Stored records:
____________________

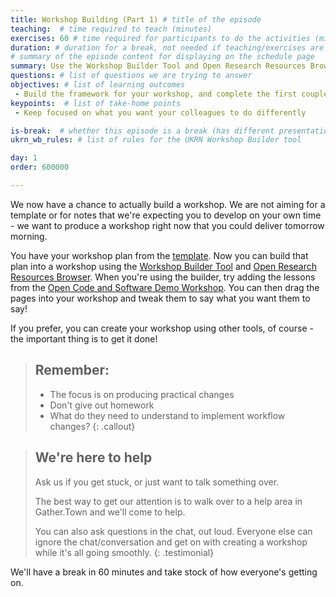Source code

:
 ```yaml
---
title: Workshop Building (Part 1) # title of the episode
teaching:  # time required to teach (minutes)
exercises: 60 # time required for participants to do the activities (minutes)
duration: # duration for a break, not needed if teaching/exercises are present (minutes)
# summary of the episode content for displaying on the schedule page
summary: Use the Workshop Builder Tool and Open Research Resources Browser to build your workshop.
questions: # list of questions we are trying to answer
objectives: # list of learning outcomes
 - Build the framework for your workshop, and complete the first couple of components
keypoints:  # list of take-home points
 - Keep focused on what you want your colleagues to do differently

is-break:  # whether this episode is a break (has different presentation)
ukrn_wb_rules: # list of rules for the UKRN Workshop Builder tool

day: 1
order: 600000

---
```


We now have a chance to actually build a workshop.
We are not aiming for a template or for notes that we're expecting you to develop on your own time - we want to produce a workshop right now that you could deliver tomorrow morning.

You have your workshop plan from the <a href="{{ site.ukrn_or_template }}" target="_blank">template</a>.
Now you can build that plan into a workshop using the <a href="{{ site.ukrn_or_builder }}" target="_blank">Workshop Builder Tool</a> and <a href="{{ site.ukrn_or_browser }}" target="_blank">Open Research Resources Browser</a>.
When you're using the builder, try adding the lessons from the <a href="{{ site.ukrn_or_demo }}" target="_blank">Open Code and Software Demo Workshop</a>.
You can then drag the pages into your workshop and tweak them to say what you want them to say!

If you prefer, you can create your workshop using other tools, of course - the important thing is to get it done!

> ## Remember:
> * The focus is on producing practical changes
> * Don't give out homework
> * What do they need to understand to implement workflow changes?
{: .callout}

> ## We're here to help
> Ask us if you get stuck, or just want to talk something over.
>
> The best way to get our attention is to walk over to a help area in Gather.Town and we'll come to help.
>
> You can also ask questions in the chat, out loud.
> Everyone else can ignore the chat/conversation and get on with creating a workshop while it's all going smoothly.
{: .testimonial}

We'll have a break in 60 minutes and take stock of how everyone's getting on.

____________________

#### What to do
Could you retype every record exactly, leaving the pictures out?

#### Your response
Source code

:
 ```yaml
---
title: Workshop Building (Part 1) # title of the episode
teaching:  # time required to teach (minutes)
exercises: 60 # time required for participants to do the activities (minutes)
duration: # duration for a break, not needed if teaching/exercises are present (minutes)
# summary of the episode content for displaying on the schedule page
summary: Use the Workshop Builder Tool and Open Research Resources Browser to build your workshop.
questions: # list of questions we are trying to answer
objectives: # list of learning outcomes
 - Build the framework for your workshop, and complete the first couple of components
keypoints:  # list of take-home points
 - Keep focused on what you want your colleagues to do differently

is-break:  # whether this episode is a break (has different presentation)
ukrn_wb_rules: # list of rules for the UKRN Workshop Builder tool

day: 1
order: 600000

---
```


We now have a chance to actually build a workshop.
We are not aiming for a template or for notes that we're expecting you to develop on your own time - we want to produce a workshop right now that you could deliver tomorrow morning.

You have your workshop plan from the <a href="{{ site.ukrn_or_template }}" target="_blank">template</a>.
Now you can build that plan into a workshop using the <a href="{{ site.ukrn_or_builder }}" target="_blank">Workshop Builder Tool</a> and <a href="{{ site.ukrn_or_browser }}" target="_blank">Open Research Resources Browser</a>.
When you're using the builder, try adding the lessons from the <a href="{{ site.ukrn_or_demo }}" target="_blank">Open Code and Software Demo Workshop</a>.
You can then drag the pages into your workshop and tweak them to say what you want them to say!

If you prefer, you can create your workshop using other tools, of course - the important thing is to get it done!

> ## Remember:
> * The focus is on producing practical changes
> * Don't give out homework
> * What do they need to understand to implement workflow changes?
{: .callout}

> ## We're here to help
> Ask us if you get stuck, or just want to talk something over.
>
> The best way to get our attention is to walk over to a help area in Gather.Town and we'll come to help.
>
> You can also ask questions in the chat, out loud.
> Everyone else can ignore the chat/conversation and get on with creating a workshop while it's all going smoothly.
{: .testimonial}

We'll have a break in 60 minutes and take stock of how everyone's getting on.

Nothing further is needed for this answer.